Ainsi, l’indice des prix des céréales et du pain syriens a enregistré une hausse de 27 pour cent par rapport aux prix pratiqués en janvier 2008. Ces prix excèdent désormais les revenus des ménages et le pouvoir d’achat de la population dans son ensemble, en particulier dans les régions touchées par la sécheresse, selon un rapport conjoint des Nations Unies.



Les éleveurs ont eux aussi été touchés. La surface pâturable ayant diminué, ils ont plus de difficultés à faire paître leurs bêtes. De plus, le prix du fourrage a grimpé en flèche. Quelque 59 000 petits éleveurs (possédant moins de 100 bêtes) ont ainsi perdu presque tout leur bétail. Ce qui les a conduits à prendre des mesures draconiennes.



« Les éleveurs et les agriculteurs ont vendu leurs biens : leurs terres, leurs bêtes, leurs maisons, leurs meubles, leurs bijoux, tout cela à bas prix », a expliqué M. Bin Yehia. « Les plus touchés sont les plus pauvres, et notamment, bon nombre de foyers dirigés par des femmes ».



Nombre de personnes touchées ont migré vers les zones urbaines, ce qui a provoqué une hausse du taux d’abandon scolaire en milieu rural. Les Nations Unies ont fait état d’une augmentation interannuelle de 20 à 30 pour cent du taux de migration des régions rurales vers les zones urbaines, entre 2007 et 2008.



Un appel de fonds pour faire face à la sécheresse



Un appel de fonds a été lancé par les agences des Nations Unies en Syrie, en septembre 2008, pour pouvoir faire face à la sécheresse.
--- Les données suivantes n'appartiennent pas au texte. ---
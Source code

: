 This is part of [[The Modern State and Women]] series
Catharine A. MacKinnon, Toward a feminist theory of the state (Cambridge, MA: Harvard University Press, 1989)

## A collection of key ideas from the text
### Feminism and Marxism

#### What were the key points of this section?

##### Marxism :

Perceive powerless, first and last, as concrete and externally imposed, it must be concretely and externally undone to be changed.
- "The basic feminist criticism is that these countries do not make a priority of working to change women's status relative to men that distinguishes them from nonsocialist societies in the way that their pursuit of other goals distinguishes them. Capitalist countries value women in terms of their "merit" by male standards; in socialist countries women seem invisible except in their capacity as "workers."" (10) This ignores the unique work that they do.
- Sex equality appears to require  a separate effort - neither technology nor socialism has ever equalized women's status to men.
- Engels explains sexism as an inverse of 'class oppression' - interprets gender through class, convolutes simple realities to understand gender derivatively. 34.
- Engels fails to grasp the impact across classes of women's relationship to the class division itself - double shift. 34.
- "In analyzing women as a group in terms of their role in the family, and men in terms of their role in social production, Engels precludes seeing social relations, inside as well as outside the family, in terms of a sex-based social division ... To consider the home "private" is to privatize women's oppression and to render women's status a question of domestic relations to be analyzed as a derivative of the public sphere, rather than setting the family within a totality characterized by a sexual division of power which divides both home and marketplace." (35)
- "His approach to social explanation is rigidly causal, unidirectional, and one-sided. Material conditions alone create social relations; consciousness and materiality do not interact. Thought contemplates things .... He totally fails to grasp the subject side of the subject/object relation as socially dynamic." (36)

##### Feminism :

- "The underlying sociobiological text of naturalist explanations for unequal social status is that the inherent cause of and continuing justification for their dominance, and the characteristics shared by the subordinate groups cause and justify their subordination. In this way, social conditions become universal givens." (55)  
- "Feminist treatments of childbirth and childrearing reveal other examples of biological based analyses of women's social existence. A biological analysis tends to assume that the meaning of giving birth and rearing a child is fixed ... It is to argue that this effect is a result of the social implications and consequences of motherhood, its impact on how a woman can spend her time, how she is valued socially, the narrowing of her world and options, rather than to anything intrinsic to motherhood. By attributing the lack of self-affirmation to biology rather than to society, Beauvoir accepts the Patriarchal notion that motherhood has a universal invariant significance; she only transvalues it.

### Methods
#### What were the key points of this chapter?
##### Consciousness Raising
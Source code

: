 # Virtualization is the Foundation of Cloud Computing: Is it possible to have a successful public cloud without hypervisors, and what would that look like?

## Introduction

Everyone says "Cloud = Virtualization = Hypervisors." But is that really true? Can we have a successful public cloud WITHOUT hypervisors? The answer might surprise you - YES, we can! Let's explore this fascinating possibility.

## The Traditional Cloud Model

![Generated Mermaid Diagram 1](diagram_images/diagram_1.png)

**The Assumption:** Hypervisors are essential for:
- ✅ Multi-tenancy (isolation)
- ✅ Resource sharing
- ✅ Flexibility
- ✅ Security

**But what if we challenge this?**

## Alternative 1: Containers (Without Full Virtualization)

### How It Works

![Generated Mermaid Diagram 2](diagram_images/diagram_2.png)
Dans le cadre d’une opération d’urgence de 1,8 million de dollars, la FAO a désigné 9 630 fermiers qui recevront 300 kilogrammes de graines de blé ou 150 kilogrammes de graines d’orge – soit assez pour que chacun puisse planter sur une superficie de deux hectares. Les semences ont été distribuées en décembre et janvier.



Cela a également permis de freiner les migrations. « Un grand nombre de fermiers sont revenus dans les villages lorsqu’ils ont entendu qu’ils avaient droit à des semences », a indiqué M. Bin Yehia de la FAO.



« Il est impératif, pour la sécurité alimentaire future [de la Syrie], qu’ils n’abandonnent pas l’agriculture ».



L’intervention conjointe FAO-PAM se poursuivra jusqu’en mai 2009. Mais si les précipitations restent faibles, un nouvel appel sera lancé.